## What you need to do
Repeat the records below exactly as they appear, leaving out any pictures.

## Given data
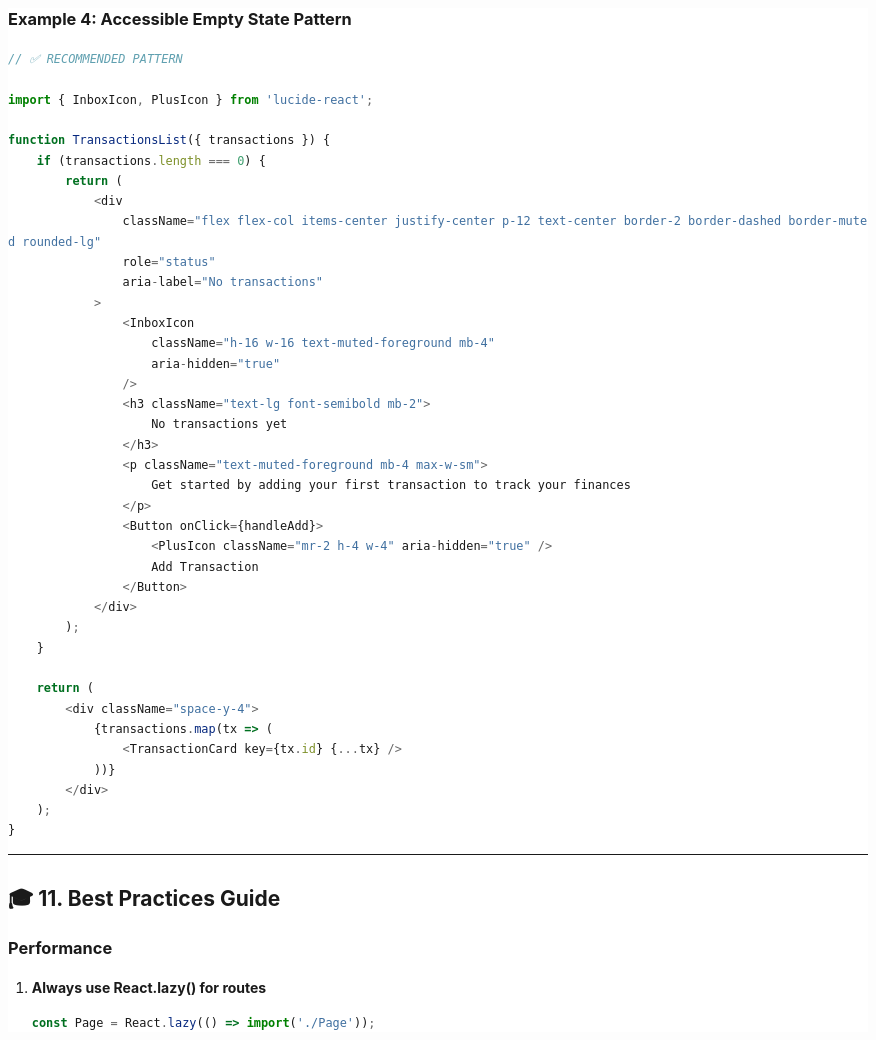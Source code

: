### Example 4: Accessible Empty State Pattern

```javascript
// ✅ RECOMMENDED PATTERN

import { InboxIcon, PlusIcon } from 'lucide-react';

function TransactionsList({ transactions }) {
    if (transactions.length === 0) {
        return (
            <div 
                className="flex flex-col items-center justify-center p-12 text-center border-2 border-dashed border-muted rounded-lg"
                role="status"
                aria-label="No transactions"
            >
                <InboxIcon 
                    className="h-16 w-16 text-muted-foreground mb-4" 
                    aria-hidden="true"
                />
                <h3 className="text-lg font-semibold mb-2">
                    No transactions yet
                </h3>
                <p className="text-muted-foreground mb-4 max-w-sm">
                    Get started by adding your first transaction to track your finances
                </p>
                <Button onClick={handleAdd}>
                    <PlusIcon className="mr-2 h-4 w-4" aria-hidden="true" />
                    Add Transaction
                </Button>
            </div>
        );
    }
    
    return (
        <div className="space-y-4">
            {transactions.map(tx => (
                <TransactionCard key={tx.id} {...tx} />
            ))}
        </div>
    );
}
```

---

## 🎓 11. Best Practices Guide

### Performance

1. **Always use React.lazy() for routes**
   ```javascript
   const Page = React.lazy(() => import('./Page'));
   ```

## Worked solution
Source code

:### Example 4: Accessible Empty State Pattern

```javascript
// ✅ RECOMMENDED PATTERN

import { InboxIcon, PlusIcon } from 'lucide-react';

function TransactionsList({ transactions }) {
    if (transactions.length === 0) {
        return (
            <div 
                className="flex flex-col items-center justify-center p-12 text-center border-2 border-dashed border-muted rounded-lg"
                role="status"
                aria-label="No transactions"
            >
                <InboxIcon 
                    className="h-16 w-16 text-muted-foreground mb-4" 
                    aria-hidden="true"
                />
                <h3 className="text-lg font-semibold mb-2">
                    No transactions yet
                </h3>
                <p className="text-muted-foreground mb-4 max-w-sm">
                    Get started by adding your first transaction to track your finances
                </p>
                <Button onClick={handleAdd}>
                    <PlusIcon className="mr-2 h-4 w-4" aria-hidden="true" />
                    Add Transaction
                </Button>
            </div>
        );
    }
    
    return (
        <div className="space-y-4">
            {transactions.map(tx => (
                <TransactionCard key={tx.id} {...tx} />
            ))}
        </div>
    );
}
```

---

## 🎓 11. Best Practices Guide

### Performance

1. **Always use React.lazy() for routes**
   ```javascript
   const Page = React.lazy(() => import('./Page'));
   ```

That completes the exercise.